In a feat of unprecedented athletic prowess, you bolt out of bed and jam your feet into shoes, grab your backpack and race to Gardner Hall — are you the next RJ Davis? Or is he the next you?
It’s a battle between you and Father Time, with the fate of the universe — your GPA — hanging in the balance. You’re power walking to class (you have just enough self-respect left not to run). As you’re passive-aggressively side-stepping sluggish walkers and dodging contingents of student-athletes commanding electric scooters, someone approaches.
He dual-wields a hand-held microphone and camera. His head is armored with an impossibly small beanie. You make intense eye contact with the ground, naively believing this will save you, but your fate is sealed from the moment you cross paths. The cycloptic eye of the camera turns its hungry gaze at you. Behind thin wire-rimmed glasses, his eyes glint and you brace yourself:
“What are you listening to today?” he inquires. Your heart drops, and your oat milk latte curdles in your stomach as you open Spotify and wordlessly reveal the screen: “Creep (Glee Cast Version).”
“Rough morning, OK?” you mumble, trying to escape the omnipotent eye of the camera.
But it’s too late. You’ve been condemned to infamy by a TikTok street interview for eternity. Soon, the whole world will know that you are unconditionally and irrevocably uncool via short-form video content.
While this scenario is an exaggeration, street interviews are a growing phenomenon on the UNC campus. Fit checks and music interviews can be embarrassing if you’re caught unaware, but they’re fairly harmless and are even fun to watch or be a part of (please validate my outfit, @tufffittuesday).

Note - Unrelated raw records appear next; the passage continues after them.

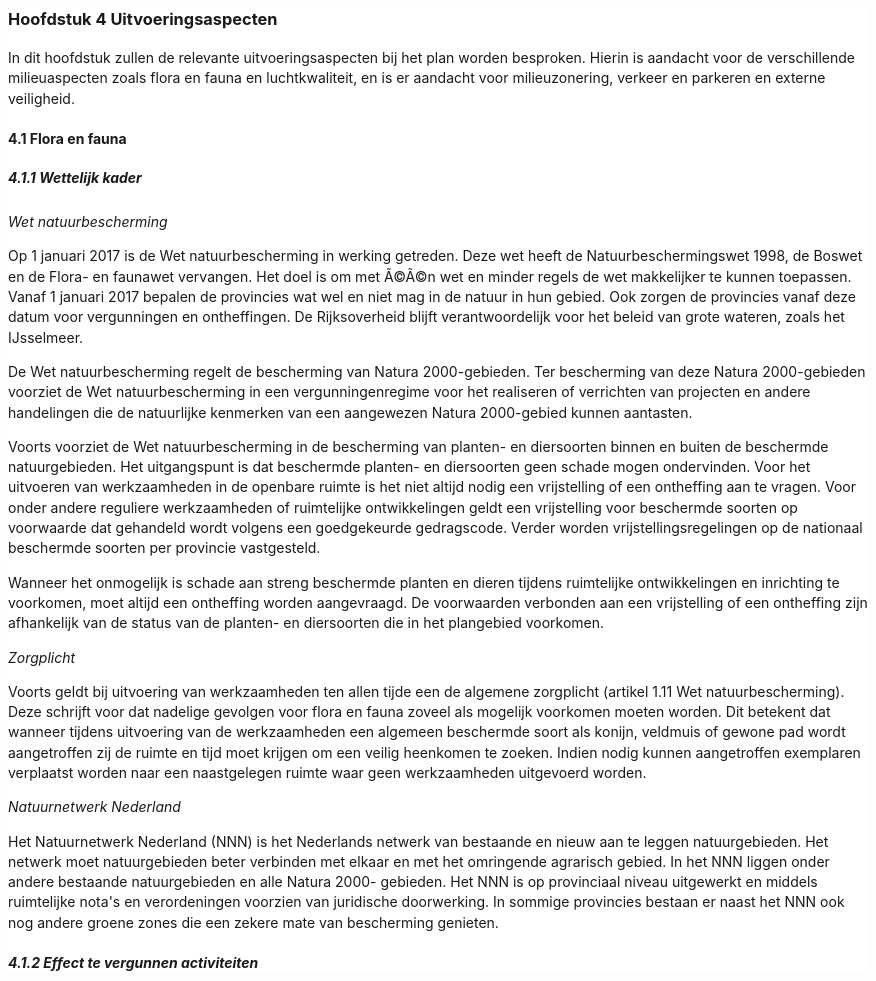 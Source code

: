 ### Hoofdstuk 4 Uitvoeringsaspecten

In dit hoofdstuk zullen de relevante uitvoeringsaspecten bij het plan worden besproken. Hierin is aandacht voor de verschillende milieuaspecten zoals flora en fauna en luchtkwaliteit, en is er aandacht voor milieuzonering, verkeer en parkeren en externe veiligheid.

#### 4\.1 Flora en fauna

##### 4\.1\.1 Wettelijk kader

*Wet natuurbescherming*

Op 1 januari 2017 is de Wet natuurbescherming in werking getreden. Deze wet heeft de Natuurbeschermingswet 1998, de Boswet en de Flora\- en faunawet vervangen. Het doel is om met Ã©Ã©n wet en minder regels de wet makkelijker te kunnen toepassen. Vanaf 1 januari 2017 bepalen de provincies wat wel en niet mag in de natuur in hun gebied. Ook zorgen de provincies vanaf deze datum voor vergunningen en ontheffingen. De Rijksoverheid blijft verantwoordelijk voor het beleid van grote wateren, zoals het IJsselmeer.

De Wet natuurbescherming regelt de bescherming van Natura 2000\-gebieden. Ter bescherming van deze Natura 2000\-gebieden voorziet de Wet natuurbescherming in een vergunningenregime voor het realiseren of verrichten van projecten en andere handelingen die de natuurlijke kenmerken van een aangewezen Natura 2000\-gebied kunnen aantasten.

Voorts voorziet de Wet natuurbescherming in de bescherming van planten\- en diersoorten binnen en buiten de beschermde natuurgebieden. Het uitgangspunt is dat beschermde planten\- en diersoorten geen schade mogen ondervinden. Voor het uitvoeren van werkzaamheden in de openbare ruimte is het niet altijd nodig een vrijstelling of een ontheffing aan te vragen. Voor onder andere reguliere werkzaamheden of ruimtelijke ontwikkelingen geldt een vrijstelling voor beschermde soorten op voorwaarde dat gehandeld wordt volgens een goedgekeurde gedragscode. Verder worden vrijstellingsregelingen op de nationaal beschermde soorten per provincie vastgesteld.

Wanneer het onmogelijk is schade aan streng beschermde planten en dieren tijdens ruimtelijke ontwikkelingen en inrichting te voorkomen, moet altijd een ontheffing worden aangevraagd. De voorwaarden verbonden aan een vrijstelling of een ontheffing zijn afhankelijk van de status van de planten\- en diersoorten die in het plangebied voorkomen.

*Zorgplicht*

Voorts geldt bij uitvoering van werkzaamheden ten allen tijde een de algemene zorgplicht (artikel 1\.11 Wet natuurbescherming). Deze schrijft voor dat nadelige gevolgen voor flora en fauna zoveel als mogelijk voorkomen moeten worden. Dit betekent dat wanneer tijdens uitvoering van de werkzaamheden een algemeen beschermde soort als konijn, veldmuis of gewone pad wordt aangetroffen zij de ruimte en tijd moet krijgen om een veilig heenkomen te zoeken. Indien nodig kunnen aangetroffen exemplaren verplaatst worden naar een naastgelegen ruimte waar geen werkzaamheden uitgevoerd worden.

*Natuurnetwerk Nederland*

Het Natuurnetwerk Nederland (NNN) is het Nederlands netwerk van bestaande en nieuw aan te leggen natuurgebieden. Het netwerk moet natuurgebieden beter verbinden met elkaar en met het omringende agrarisch gebied. In het NNN liggen onder andere bestaande natuurgebieden en alle Natura 2000\- gebieden. Het NNN is op provinciaal niveau uitgewerkt en middels ruimtelijke nota's en verordeningen voorzien van juridische doorwerking. In sommige provincies bestaan er naast het NNN ook nog andere groene zones die een zekere mate van bescherming genieten.

##### 4\.1\.2 Effect te vergunnen activiteiten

However, these lighthearted videos reveal the invasive nature of interviews in public spaces. In North Carolina, it’s legal to record people in public spaces. This has contributed to an environment that encourages the commercialization of people just trying to go about their lives. From interviewers asking for fit checks to Kendra Scott pop-ups to political commentators hurling provocative statements about why you (yes, you specifically) don’t deserve rights, all eyes — and, more concerningly, cameras — are on you.